You might think aspiring managers at  Merrill Lynch have enough to
do without taking on a 14-week executive education programme in
addition to their existing work load.

 But at the global investment bank, high-potential 30-year-olds
are queuing up to join a distance learning programme designed for them
by MIT's Sloan school of management.

 They study at weekends, in the evening and even on international
flights to cram in the estimated 80 hours of work needed to complete
the programme.

 The prize? The opportunity to present their ideas to the top dogs in the firm and launch their careers.
 The course is based on research by Andrew Lo, Sloan professor and
director of the MIT laboratory for financial engineering. It charts how
investors make decisions about their investments rather than the
nitty-gritty of how the investments themselves perform.

 The programme started in 2001 with 30 students a year, but for
the past couple of years 50 students have enrolled on the course.

 Merrill’s commitment to the course was amply demonstrated by its
decision to continue running it in the spring of 2002, when operating
from temporary quarters in New Jersey following the terrorist attacks
in New York the previous September, says Kathleen Goldreich, a director
in the bank's learning and development team for global markets and
investment banking.

 Now in its fifth year, the programme is one of the most
successful implementations of e-learning for short executive courses.
However, it works because it uses basic technology to which all
participants have access, rather than the latest whizzy gadgets.

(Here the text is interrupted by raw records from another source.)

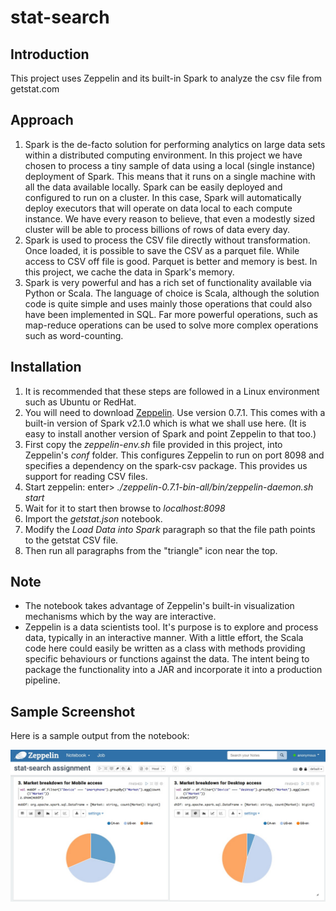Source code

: # stat-search
## Introduction
This project uses Zeppelin and its built-in Spark to analyze the csv file from getstat.com

## Approach
1. Spark is the de-facto solution for performing analytics on large data sets within a distributed computing environment. In this project we have chosen to process a tiny sample of data using a local (single instance) deployment of Spark. This means that it runs on a single machine with all the data available locally. Spark can be easily deployed and configured to run on a cluster. In this case, Spark will automatically deploy executors that will operate on data local to each compute instance. We have every reason to believe, that even a modestly sized cluster will be able to process billions of rows of data every day.
1. Spark is used to process the CSV file directly without transformation. Once loaded, it is possible to save the CSV as a parquet file. While access to CSV off file is good. Parquet is better and memory is best. In this project, we cache the data in Spark's memory.
1. Spark is very powerful and has a rich set of functionality available via Python or Scala. The language of choice is Scala, although the solution code is quite simple and uses mainly those operations that could also have been implemented in SQL. Far more powerful operations, such as map-reduce operations can be used to solve more complex operations such as word-counting.

## Installation
1. It is recommended that these steps are followed in a Linux environment such as Ubuntu or RedHat.
1. You will need to download [Zeppelin](https://zeppelin.apache.org). Use version 0.7.1. This comes with a built-in version of Spark v2.1.0 which is what we shall use here. (It is easy to install another version of Spark and point Zeppelin to that too.)
1. First copy the _zeppelin-env.sh_ file provided in this project, into Zeppelin's _conf_ folder. This configures Zeppelin to run on port 8098 and specifies a dependency on the spark-csv package. This provides us support for reading CSV files.
1. Start zeppelin: enter> _./zeppelin-0.7.1-bin-all/bin/zeppelin-daemon.sh start_
1. Wait for it to start then browse to _localhost:8098_
1. Import the _getstat.json_ notebook.
1. Modify the *Load Data into Spark* paragraph so that the file path points to the getstat CSV file.
1. Then run all paragraphs from the "triangle" icon near the top.

## Note
* The notebook takes advantage of Zeppelin's built-in visualization mechanisms which by the way are interactive.
* Zeppelin is a data scientists tool. It's purpose is to explore and process data, typically in an interactive manner. With a little effort, the Scala code here could easily be written as a class with methods providing specific behaviours or functions against the data. The intent being to package the functionality into a JAR and incorporate it into a production pipeline.

## Sample Screenshot
Here is a sample output from the notebook:

![Market Analysis Sample Output](https://github.com/sarkaria/stat-search/blob/master/market-analysis.jpg)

 In particular, the core of the course is a weekly lecture by Prof
Lo, of between 60 and 90 minutes. Each participant receives the filmed
lecture on CD, so they can watch it on their laptops if they are on a
train or aircraft. Participants then use the internet to discuss the
issues raised.

 The 50 participants also use e-mail and phone calls to carry out
their projects. Each participant, from as far afield as New York and
Tokyo, is put into a team of between five and six and each group is
charged with a developing a product new to the Merrill Lynch portfolio.
Between them they have to profile potential customers, design the
product and carry out the cost-benefit analysis.

 The team has to present the product to senior Merrill staff in the closing session of the programme.

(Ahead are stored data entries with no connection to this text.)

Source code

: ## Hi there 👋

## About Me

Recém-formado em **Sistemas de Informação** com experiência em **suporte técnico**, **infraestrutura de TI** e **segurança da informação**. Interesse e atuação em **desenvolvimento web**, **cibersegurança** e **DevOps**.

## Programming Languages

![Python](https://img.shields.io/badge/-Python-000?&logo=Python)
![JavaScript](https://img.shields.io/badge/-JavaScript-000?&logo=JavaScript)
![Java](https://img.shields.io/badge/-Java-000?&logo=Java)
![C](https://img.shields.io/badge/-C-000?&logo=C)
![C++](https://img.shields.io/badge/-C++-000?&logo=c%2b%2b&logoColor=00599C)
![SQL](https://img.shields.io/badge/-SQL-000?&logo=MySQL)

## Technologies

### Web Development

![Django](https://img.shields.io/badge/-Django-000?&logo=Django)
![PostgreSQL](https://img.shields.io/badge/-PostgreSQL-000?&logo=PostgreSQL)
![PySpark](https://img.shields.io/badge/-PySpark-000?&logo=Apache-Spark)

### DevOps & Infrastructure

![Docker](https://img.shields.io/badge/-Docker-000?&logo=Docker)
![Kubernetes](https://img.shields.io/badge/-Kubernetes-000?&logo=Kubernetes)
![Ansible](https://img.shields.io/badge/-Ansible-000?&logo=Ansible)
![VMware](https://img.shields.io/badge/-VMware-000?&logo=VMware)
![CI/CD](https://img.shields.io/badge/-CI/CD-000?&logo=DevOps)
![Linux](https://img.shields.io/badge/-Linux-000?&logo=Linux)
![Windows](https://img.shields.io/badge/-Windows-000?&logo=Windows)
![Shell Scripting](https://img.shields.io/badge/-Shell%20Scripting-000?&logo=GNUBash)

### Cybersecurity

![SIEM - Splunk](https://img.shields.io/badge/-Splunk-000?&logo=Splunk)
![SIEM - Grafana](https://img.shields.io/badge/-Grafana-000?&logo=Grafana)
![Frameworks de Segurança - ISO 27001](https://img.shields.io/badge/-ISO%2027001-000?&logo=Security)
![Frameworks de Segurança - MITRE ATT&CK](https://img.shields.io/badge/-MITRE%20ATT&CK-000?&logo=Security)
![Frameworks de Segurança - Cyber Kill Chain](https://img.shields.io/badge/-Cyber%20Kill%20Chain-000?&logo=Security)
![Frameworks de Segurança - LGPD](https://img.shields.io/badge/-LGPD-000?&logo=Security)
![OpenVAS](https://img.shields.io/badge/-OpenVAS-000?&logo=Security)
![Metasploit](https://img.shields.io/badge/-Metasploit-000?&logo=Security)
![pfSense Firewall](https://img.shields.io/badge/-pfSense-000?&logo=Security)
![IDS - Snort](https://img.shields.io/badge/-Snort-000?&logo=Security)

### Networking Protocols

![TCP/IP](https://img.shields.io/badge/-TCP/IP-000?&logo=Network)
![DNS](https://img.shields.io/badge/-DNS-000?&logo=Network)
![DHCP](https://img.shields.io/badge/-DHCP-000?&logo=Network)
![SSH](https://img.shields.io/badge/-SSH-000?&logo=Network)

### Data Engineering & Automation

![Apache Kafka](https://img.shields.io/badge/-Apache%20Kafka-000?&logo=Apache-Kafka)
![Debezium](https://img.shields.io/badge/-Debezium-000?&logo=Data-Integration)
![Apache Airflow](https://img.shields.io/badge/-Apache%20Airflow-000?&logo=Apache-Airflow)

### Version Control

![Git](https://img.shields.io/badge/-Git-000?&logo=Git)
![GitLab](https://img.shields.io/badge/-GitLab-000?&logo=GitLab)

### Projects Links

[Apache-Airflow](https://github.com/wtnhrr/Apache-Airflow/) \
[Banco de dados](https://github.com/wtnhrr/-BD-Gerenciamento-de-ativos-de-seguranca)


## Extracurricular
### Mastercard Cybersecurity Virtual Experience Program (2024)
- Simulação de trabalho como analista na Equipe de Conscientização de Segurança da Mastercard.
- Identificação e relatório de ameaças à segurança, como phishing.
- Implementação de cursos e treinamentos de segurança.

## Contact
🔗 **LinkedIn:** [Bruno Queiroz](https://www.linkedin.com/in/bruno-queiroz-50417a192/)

For the first few years the programme produced a number of interesting
projects with significant potential, but there was little
follow-through once the courses were complete, says Ms Goldreich. So in
2003 Sloan professor Deborah Ancona, a specialist in how managers work
in teams, was brought in.

 On the first day, when all the participants congregate in New
York, Prof Ancona asks them to talk about what makes an effective team.
They mainly discuss internal dynamics, she says, but this is only half
the story. Prof Ancona's work is built around the idea of communicating
outside the group with customers and managers.

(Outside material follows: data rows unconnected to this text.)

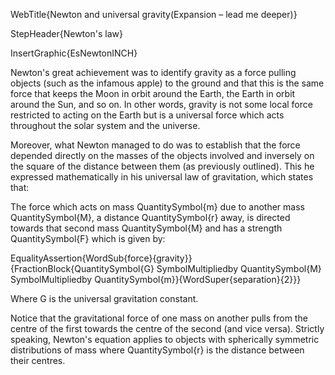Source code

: WebTitle{Newton and universal gravity(Expansion &ndash; lead me deeper)}

StepHeader{Newton's law}

InsertGraphic{EsNewtonINCH}

Newton's great achievement was to identify gravity as a force pulling objects (such as the infamous apple) to the ground and that this is the same force that keeps the Moon in orbit around the Earth, the Earth in orbit around the Sun, and so on. In other words, gravity is not some local force restricted to acting on the Earth but is a universal force which acts throughout the solar system and the universe.

Moreover, what Newton managed to do was to establish that the force depended directly on the masses of the objects involved and inversely on the square of the distance between them (as previously outlined). This he expressed mathematically in his universal law of gravitation, which states that:

The force which acts on mass QuantitySymbol{m} due to another mass QuantitySymbol{M}, a distance QuantitySymbol{r} away, is directed towards that second mass QuantitySymbol{M} and has a strength QuantitySymbol{F} which is given by:

EqualityAssertion{WordSub{force}{gravity}}{FractionBlock{QuantitySymbol{G} SymbolMultipliedby QuantitySymbol{M} SymbolMultipliedby QuantitySymbol{m}}{WordSuper{separation}{2}}}

Where G is the universal gravitation constant.

Notice that the gravitational force of one mass on another pulls from the centre of the first towards the centre of the second (and vice versa). Strictly speaking, Newton's equation applies to objects with spherically symmetric distributions of mass where QuantitySymbol{r} is the distance between their centres.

 The result is a better product. “It is a quintessential part of
what makes a product great because the team can mould it to the
strategy of the firm.”

 Of the nine products proposed by the global teams in 2004, four have been implemented.

The programme belies the myth that distance learning is a cheaper way
of conducting corporate learning. The professors set aside time to
check the status of the group projects, as well as attending to the
more traditional elements of the programme.

 ”It is very labour-intensive,” says Toby Woll, director of
blended learning at the Sloan school. “The costs are equivalent to
those for a residential course.”

 She points out that because the participants complete the
programme in addition to their normal job - not instead of it - there
are no opportunity costs.

 Prof Ancona also believes the participants have learnt
team-working skills that they can use again and again, to the advantage
of the company and of themselves.

 Participants are obviously happy too. Of those who participated
in 2004, 93 per cent said they would recommend it to a colleague.

 Perhaps more significantly, despite the gruelling schedule, 79
per cent said they would be prepared to take a similar programme.